Traditional database management systems were built with a centralized interconnect called a catalog. These catalogs contained traditional forms of metadata, such as relational table schemas and summary statistics for each table in the database.
This component is sorely lacking in the big data space. The de facto metadata store today is the Hive Metastore which only allows users to store relational metadata. While the Hive Metastore is used as a catalog by a number of open source components today, such as Cloudera Impala and Spark SQL, it is very restrictive. The data management space today is not limited to relational tables anymore; the community has an ever-growing number of data formats that are supported for an ever-growing number of use cases.

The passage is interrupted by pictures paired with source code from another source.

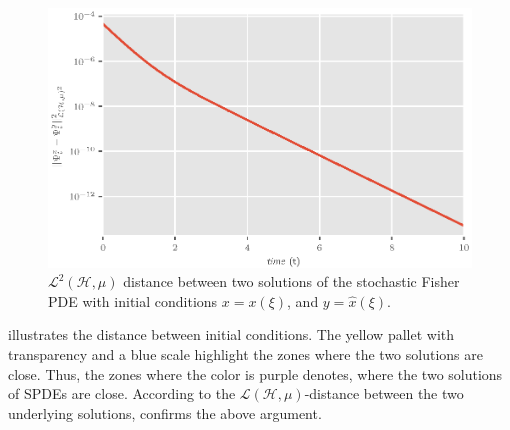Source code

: %
%
%
\begin{figure}[H]
    \includegraphics[width=\textwidth]{StochasticFisherEquation/error_fisher.eps}
    \caption{
        $\mathcal{L}^2(\mathcal{H}, \mu)$
        distance between two solutions of the stochastic Fisher PDE 
        with initial conditions $x = x(\xi)$, and  $y = \widehat{x}(\xi)$.
    }
    \label{fig:errorfisher}
\end{figure}

     illustrates the distance between initial 
conditions. The yellow pallet with transparency and a blue scale highlight the 
zones where the two solutions are close. Thus, the zones where the color is 
purple denotes, where the two solutions of SPDEs are close. 
According to the $\mathcal{L}( \mathcal{H}, \mu)$-distance between the two 
underlying solutions,  confirms the above argument.

%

We believe that there is a missing component in the big data space that helps users manage their metadata. However, we believe that the definition of metadata is too restrictive. Instead, we want to capture something with a much broader scope: data context. Data context is all the information surrounding the use of data in an organization.
There are three key components to data context (affectionately termed the ABCs of data context): application context, behavioral context, and change over time. The application context is what you might traditionally think of as metadata. It consists of semantic models, statistical models, and other data that enables users to interpret raw bits for usage. The behavioral context captures who in an organization is touching data and what they are doing with that data. This includes capturing data lineage or provenance, associations between data and code, and the derivations of semantic relationships. Lastly, the change over time aspect of data context helps users understand how the world is changing. We believe that capturing the current state-of-the-world is not sufficient. Users do and will need to understand relationships in time as well as in “space”.

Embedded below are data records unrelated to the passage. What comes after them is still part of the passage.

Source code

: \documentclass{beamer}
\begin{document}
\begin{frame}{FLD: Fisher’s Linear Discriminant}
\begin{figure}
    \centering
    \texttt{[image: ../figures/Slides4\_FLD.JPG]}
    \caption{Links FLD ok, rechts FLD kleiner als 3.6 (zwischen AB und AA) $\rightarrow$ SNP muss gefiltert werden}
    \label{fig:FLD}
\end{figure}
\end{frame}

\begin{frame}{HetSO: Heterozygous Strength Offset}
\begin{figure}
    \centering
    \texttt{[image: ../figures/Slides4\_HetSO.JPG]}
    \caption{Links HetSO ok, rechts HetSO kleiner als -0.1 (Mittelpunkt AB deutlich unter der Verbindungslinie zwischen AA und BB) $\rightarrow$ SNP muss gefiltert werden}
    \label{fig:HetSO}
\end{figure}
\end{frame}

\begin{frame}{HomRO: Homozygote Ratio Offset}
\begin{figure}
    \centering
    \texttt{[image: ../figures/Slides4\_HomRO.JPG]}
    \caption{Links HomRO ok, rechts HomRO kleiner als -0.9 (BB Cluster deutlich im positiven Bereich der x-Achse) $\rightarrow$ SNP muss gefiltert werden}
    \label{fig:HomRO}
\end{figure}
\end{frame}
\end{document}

In addition to the motivation above, there are a few design principles that we believe in:
- Design for Scale. Capturing usage and interaction data will entail ingesting large amounts of data from usage logs and similar sources. Ground will need to scale accordingly to handle such a volume of data.
- Model Agnostic. Given the increasing data sources, formats, and processing tools, prescriptiveness is anathema to our vision. Rather, we believe that a good data context system will need to be adaptive and general.
- Immutable. In light of the change over time aspect of data context, we believe that data context must be immutable; new context will be generated and added over time.
- Politically Neutral. Lastly, we believe that Ground must be politically unopinionated to be productive for a broad variety of constituencies within an organization.